"Geçmişteki günlerden bir teselli ararsan, bak o zaman resmime!"
5 Nisan 1945 senesinde bir efsane dünyaya geldi. Gözlerini açtı efsane ve yıllar yıllar sonra "Doğarken ağladı insan. Bu son olsun. Bu son..." dedi.
Türk rock müziğinin büyük üstadı, tiyatrocu, muhtar, besteci ve sinema oyuncusu Cem Karaca, tüm dünyanın tanığıdı, milyonlarca insanın şarkıları ile büyüdüğü ve hala yeri asla dolmayan nadir isimlerden...

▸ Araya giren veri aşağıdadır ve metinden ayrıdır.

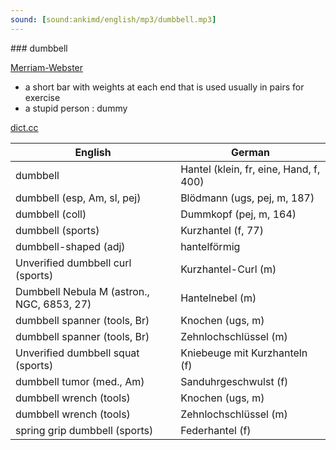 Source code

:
 ```yaml
---
sound: [sound:ankimd/english/mp3/dumbbell.mp3]
---
```


\### dumbbell

[Merriam-Webster](https://www.merriam-webster.com/dictionary/dumbbell)

- a short bar with weights at each end that is used usually in pairs for exercise
- a stupid person : dummy

[dict.cc](https://www.dict.cc/dumbbell)

| English        | German       |
| -------------- | ------------ |
| dumbbell | Hantel (klein, fr, eine, Hand, f, 400) |
| dumbbell (esp, Am, sl, pej) | Blödmann (ugs, pej, m, 187) |
| dumbbell (coll) | Dummkopf (pej, m, 164) |
| dumbbell (sports) | Kurzhantel (f, 77) |
| dumbbell-shaped (adj) | hantelförmig |
| Unverified dumbbell curl (sports) | Kurzhantel-Curl (m) |
| Dumbbell Nebula M (astron., NGC, 6853, 27) | Hantelnebel (m) |
| dumbbell spanner (tools, Br) | Knochen (ugs, m) |
| dumbbell spanner (tools, Br) | Zehnlochschlüssel (m) |
| Unverified dumbbell squat (sports) | Kniebeuge mit Kurzhanteln (f) |
| dumbbell tumor (med., Am) | Sanduhrgeschwulst (f) |
| dumbbell wrench (tools) | Knochen (ugs, m) |
| dumbbell wrench (tools) | Zehnlochschlüssel (m) |
| spring grip dumbbell (sports) | Federhantel (f) |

"Hayatta hiçbir şeyim az olmadı senin kadar."
Ailesi tiyatrocu olan Cem araca, çocukluğunu hep tiyatro kulislerinde geçirdi. 5 yaşındayken ailesinin etkisiyle şarkı söylemeye başladı. Müzik hayatına ilk olarak amatör olarak "Dinamikler ve Jaguarlar" müzik grubu ile başladı. 1967 senesinde profesyonel olarak "Apaşlar" grubunu kurdu. Grubu kurduğu senede Apaşlar, Altın Mikrofon yarışmasında ikinci oldu.
Apaşlar grubu, batı beat müziği ile doğu müziğini sentezleyip Anadolu-beat tarzında çalışmalara girdi ve "Bu Son Olsun, Resimdeki Gözyaşları gibi iki büyük besteye imzalarını attı.
"Saçını dök sineme, derdini söyle. Yeter ki ıslak ıslak bakma öyle!"
1969 senesinde Apaşlardan ayrılan Cem Karaca, "Cem Karaca Kardaşlar" topluluğunu oluşturdu. Cem Karaca Kardaşlar, yayınladıkları ilk 45'likleri "Dadaloğlu" ile listeleri alt üst etti.
1972 senesinde Cem Karaca Kardaşlar grubundan ayrılarak, Moğollar grubuna geçti. Bu grupta "Gel Gel, Namus Belası, Obur Dünya gibi herekes tarafından dinlenen harika şarkılara imza attı.
Cem Karaca Dervişan'ı kurdu. "Yoksulluk Kader Olamaz'ı" Dervişan ile çıkardı. Bu gruptan sonra son grubu olan "Edirdahan" ı kurdu. Edirdahan grubunda yaptığı Safinaz çalışması, Türkiyenin sayılı senfonik rock albümleri arasına girdi.
"Sende başını alıp gitme, ne olur! Ne olur tut ellerimi! "
Almanya'ya gittikten sonra vatandaşlıktan çıkarılan Cem Karaca, dokuz seneye yakın Almanya'da yaşadı. 1987 senesinden sonra Türkiye'ye döndü ve tekrar türk vatandaşı oldu.
Görüşlerinden dolayı hep başkaları tarafından eleştirilen Cem Karaca, bu durumu hiçbir zaman önemsemedi ve görüşlerinden, sanatından ödün vermeden yaşadı.
Şair Nazım Hikmet'in Herkes Gibisin Şiirinden yola çıkıp "Bence Sende Herkes Gibisin'i" seslendirdi.
"Ceviz Ağacı, Çok Yorgunum, Tamirci Çırağı, Islak Islak, Namus Belası gibi daha birçok akıllarımıza kazınan şarkıları bize miras bıraktı. Solunum ve kalp yetmezliği nedeniyle, 8 Şubat 2004 senesinde bizi boynu bükük bırakıp aramızdan ayrıldı.
"Çok yorgunum. Beni bekleme kaptan!"
Bir daha senin gibisi asla gelmeyecek biliyoruz... Seni şarkılarının huzurunda selamlayarak anıyorum. Bindik bir alamete gidiyoz kıyamete!